Lovina, another sister, rose from her apparent deathbed to sing at church. She testified that when she had been ill in bed the Spirit had carried her away. She saw Christ, saying there was nothing more than a spider web between herself and heaven. She was bid to return and warn the people. The last years of her life were spent preaching and testifying.
Next is Stephen Mack, who enlisted as a soldier at age 14. He later became a merchant, and broke his sword across his knee and threw it in the lake. The French almost stole all of his store stuff, but the old woman who did his laundry hid it all for him, and so after the war he was able to return to become a successful merchant. According to Lucy he was a moral businessman and left his family with a significant monetary legacy.
Lydia comes next. She sought, and found, riches. She became a wealthy benefactress to the poor, sharing her riches liberally. Daniel was a man of the world, Lucy tells us. He also frequently found himself rescuing people from dangerous situations, such as drowning. The youngest son, Solomon, lived a long, comfortable life, with a modest business, and never traveled further than Boston.
After Lucy tells the tales of her siblings, she relates the tale of her own testimony. A few years into her marriage, Lucy fell very ill. She was so sick that the doctor’s had given up any hope of a recovery. Like her sister, she felt that her mind had ascended to Heaven. While there, she pleaded with the Lord to spare her life so she could bring up her children and comfort her husband. Then, “I covenanted with God if he would let me live I would endeavor to get that religion that would enable me to serve him right whether it was in the Bible or where ever it might be found even if it was to be obtained from heaven by prayer and Faith At last a voice spoke to me and said seek and ye shall find knock and it shall be opened unto you let your heart be comforted ye believe in God believe also in me.

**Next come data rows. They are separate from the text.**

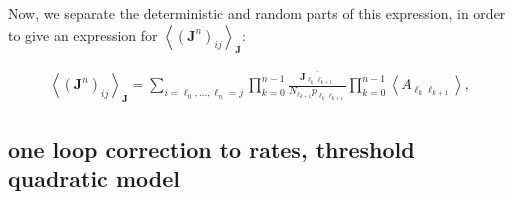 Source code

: \documentclass [12pt]{amsart}
\newcommand{\matr}[1]{\mathbf{#1}} %
\newcommand\abk[1]{\left\langle #1 \right\rangle}
\theoremstyle{definition}
\begin{document}
Now, we separate the deterministic and random parts of this expression, in order to give an expression for  $\abk{(\matr J^n)_{ij}}_{\matr J}$:

\begin{align*}
\abk{(\matr J^n)_{ij}}_{\matr J} =  \sum_{i = \ell_0, \ldots, \ell_n = j} \prod_{k = 0}^{n-1} \frac{\overline{\matr J_{\ell_k \ell_{k+1}}}}{N_{\ell_{k+1}}  p_{\ell_{k}\ell_{k+1}}}\prod_{k = 0}^{n-1}\abk{A_{\ell_{k}\ell_{k+1}}},
\end{align*}





\subsection{one loop correction to rates, threshold quadratic model}





\end{document}
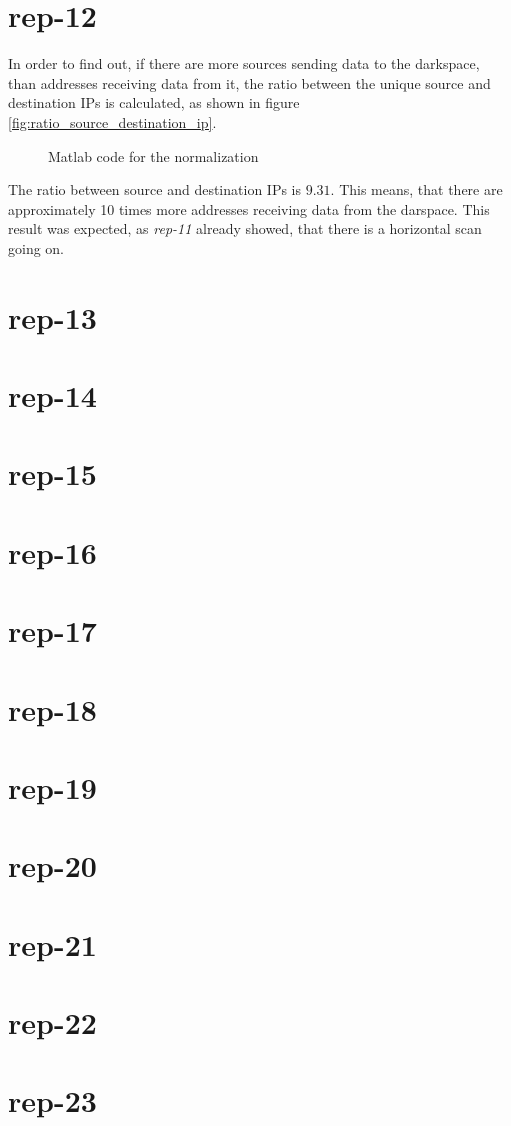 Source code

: \section*{rep-12}
In order to find out, if there are more sources sending data to the darkspace, than addresses receiving data from it, the ratio between the unique source and destination IPs is calculated, as shown in figure \ref{fig:ratio_source_destination_ip}.

\begin{figure}[H]

\caption{Matlab code for the normalization}
\label{fig:correlation}
\end{figure}

The ratio between source and destination IPs is $9.31$. This means, that there are approximately 10 times more addresses receiving data from the darspace. This result was expected, as \textit{rep-11} already showed, that there is a horizontal scan going on.

\section*{rep-13}

\section*{rep-14}

\section*{rep-15}

\section*{rep-16}

\section*{rep-17}

\section*{rep-18}

\section*{rep-19}

\section*{rep-20}

\section*{rep-21}

\section*{rep-22}

\section*{rep-23}

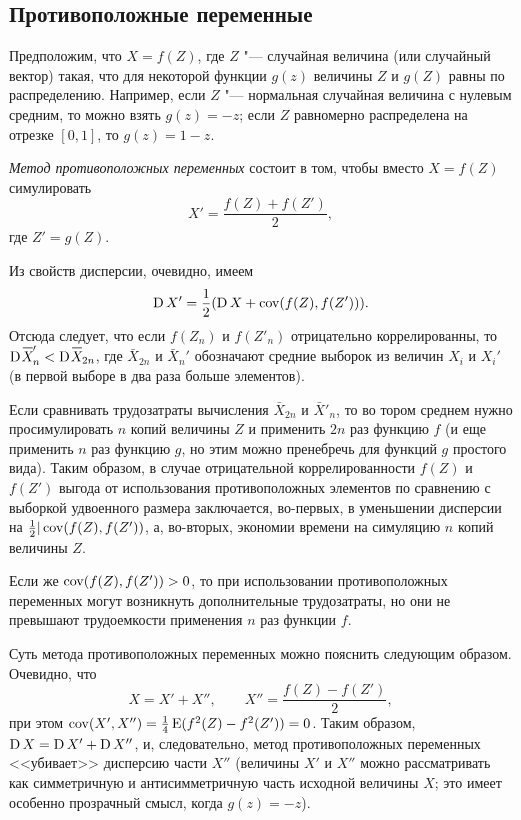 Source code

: \subsection{Противоположные переменные}
Предположим, что $X=f(Z)$, где $Z$ "--- случайная величина (или случайный  вектор) такая, что для некоторой функции $g(z)$ величины $Z$ и $g(Z)$ равны по распределению.
Например, если $Z$ "--- нормальная случайная величина с нулевым средним, то можно взять $g(z) = -z$; если $Z$ равномерно распределена на отрезке $[0,1]$, то $g(z) = 1-z$.

\emph{Метод противоположных переменных} состоит в том, чтобы вместо $X = f(Z)$
симулировать
\[
X' = \frac{f(Z) + f(Z')}{2},
\]
где $Z' = g(Z)$.

Из свойств дисперсии, очевидно, имеем
\[
\operatorname{D} X' = \frac12 (\operatorname{D} X + \operatorname{cov}(f(Z), f(Z'))).
\]
Отсюда следует, что если $f(Z_n)$ и $f(Z'_n)$ отрицательно коррелированны, то $\D \bar X_n' < \D \bar X_{2n}$, где $\bar X_{2n}$ и $\bar X_n'$ обозначают средние выборок из величин $X_i$ и $X_i'$ (в первой выборе в два раза больше элементов). 

Если сравнивать трудозатраты вычисления $\bar X_{2n}$ и $\bar X'_n$, то во тором среднем нужно просимулировать $n$ копий величины $Z$ и применить $2n$ раз функцию $f$ (и еще применить $n$ раз функцию $g$, но этим можно пренебречь для функций $g$ простого вида).
Таким образом, в случае отрицательной коррелированности $f(Z)$ и $f(Z')$ выгода от использования противоположных элементов  по сравнению с выборкой удвоенного размера заключается, во-первых, в уменьшении дисперсии на $\frac12 |\operatorname{cov}(f(Z), f(Z'))$, а, во-вторых, экономии времени на симуляцию $n$ копий величины $Z$.

Если же $\operatorname{cov}(f(Z), f(Z')) > 0$, то при использовании противоположных переменных могут возникнуть дополнительные трудозатраты, но они не превышают трудоемкости применения $n$ раз функции $f$. 

\begin{remark}
Суть метода противоположных переменных можно пояснить следующим образом. 
Очевидно, что
\[
X = X' + X'', \qquad X'' = \frac{f(Z) - f(Z')}{2},
\]
при этом $\operatorname{cov}(X', X'') = \frac14 \operatorname{E}(f^2(Z) - f^2(Z')) = 0$.
Таким образом, $\operatorname{D} X = \operatorname{D} X' + \operatorname{D} X''$, и, следовательно, метод противоположных переменных <<убивает>> дисперсию части $X''$ (величины $X'$ и $X''$ можно рассматривать как симметричную и антисимметричную часть исходной величины $X$; это имеет особенно прозрачный смысл, когда $g(z) = -z$).
\end{remark}



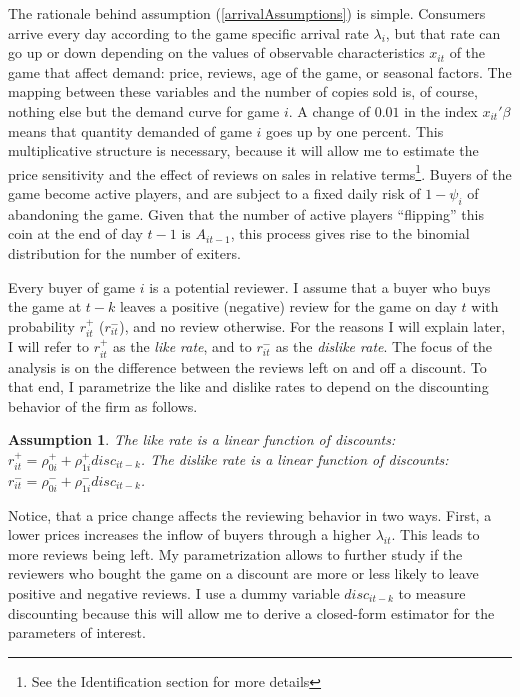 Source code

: \documentclass[12pt,pagebackref]{article}
\newtheorem{assumption}{Assumption}[section]
\begin{document}
The rationale behind assumption (\ref{arrivalAssumptions}) is simple.
Consumers arrive every day according to the game specific arrival rate
\(\lambda_i\), but that rate can go up or down depending on the values
of observable characteristics \(x_{it}\) of the game that affect demand:
price, reviews, age of the game, or seasonal factors. The mapping
between these variables and the number of copies sold is, of course,
nothing else but the demand curve for game \(i\). A change of \(0.01\)
in the index \(x_{it}'\beta\) means that quantity demanded of game \(i\)
goes up by one percent. This multiplicative structure is necessary,
because it will allow me to estimate the price sensitivity and the
effect of reviews on sales in relative
terms\footnote{See the Identification section for more details}. Buyers
of the game become active players, and are subject to a fixed daily risk
of \(1-\psi_i\) of abandoning the game. Given that the number of active
players ``flipping'' this coin at the end of day \(t-1\) is
\(A_{it-1}\), this process gives rise to the binomial distribution for
the number of exiters.

Every buyer of game \(i\) is a potential reviewer. I assume that a buyer
who buys the game at \(t-k\) leaves a positive (negative) review for the
game on day \(t\) with probability \(r_{it}^+\) (\(r_{it}^-\)), and no
review otherwise. For the reasons I will explain later, I will refer to
\(r_{it}^+\) as the \emph{like rate}, and to \(r_{it}^-\) as the
\emph{dislike rate}. The focus of the analysis is on the difference
between the reviews left on and off a discount. To that end, I
parametrize the like and dislike rates to depend on the discounting
behavior of the firm as follows.

\begin{assumption}\label{likeDiscountAss}
The like rate is a linear function of discounts:
$r_{it}^+ = \rho_{0i}^+ + \rho_{1i}^+ disc_{it-k}$.  The dislike rate is a linear function of discounts: $r_{it}^- = \rho_{0i}^- + \rho_{1i}^- disc_{it-k}$.
\end{assumption}

\noindent Notice, that a price change affects the reviewing behavior in
two ways. First, a lower prices increases the inflow of buyers through a
higher \(\lambda_{it}\). This leads to more reviews being left. My
parametrization allows to further study if the reviewers who bought the
game on a discount are more or less likely to leave positive and
negative reviews. I use a dummy variable \(disc_{it-k}\) to measure
discounting because this will allow me to derive a closed-form estimator
for the parameters of interest.
\end{document}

“My Mother came in and looked upon me and cried out Lucy you are better my speech came and I answered ‘yes mother the Lord will let me live.’”
It seems that Lucy kept her promise. Years later, she asked herself, “Am I indeed the mother of a prophet of God?” I am moving into speculation here, but I would venture to guess that Joseph Smith, Jr probably heard this very story many times as a child. He probably heard of his Uncle Jason, the Seeker. He was probably encouraged to search and ponder the scriptures and to develop a personal relationship with God. Because of the spiritual nature of his family, he probably wasn’t even terribly surprised to have prophetic dreams. In many ways, his family background prepared him for the role he played in establishing the Church of Jesus Christ of Latter Day Saints.
The next installment of this series will take a closer look at the Smith side of the family. It’s been a lot of fun reading through source documents, but trying to summarize it without editorializing is difficult.
Mack Smith, Lucy. “Lucy Mack Smith, History, 1844–1845.” Joseph Smith Papers. Church of Jesus Christ of Latter Day Saints. Web. 6 Nov. 2014.
Note: There are several copies of Lucy’s Book. Brigham Young said it was full of historical inaccuracies and in all fairness, it was written as a recollection in the later years of Lucy’s life. It is also one of the most complete first-hand accounts of Joseph’s life and the early years of the church. Lavina Fielding Anderson published a copy, with notes, of the book through Signature Books that has the edited and original texts side by side.
Lucy has been called the Mother of Mormonism, and her book has been referred to as “the foundational text of Mormonism.” She was a profoundly spiritual woman with great faith in things unseen.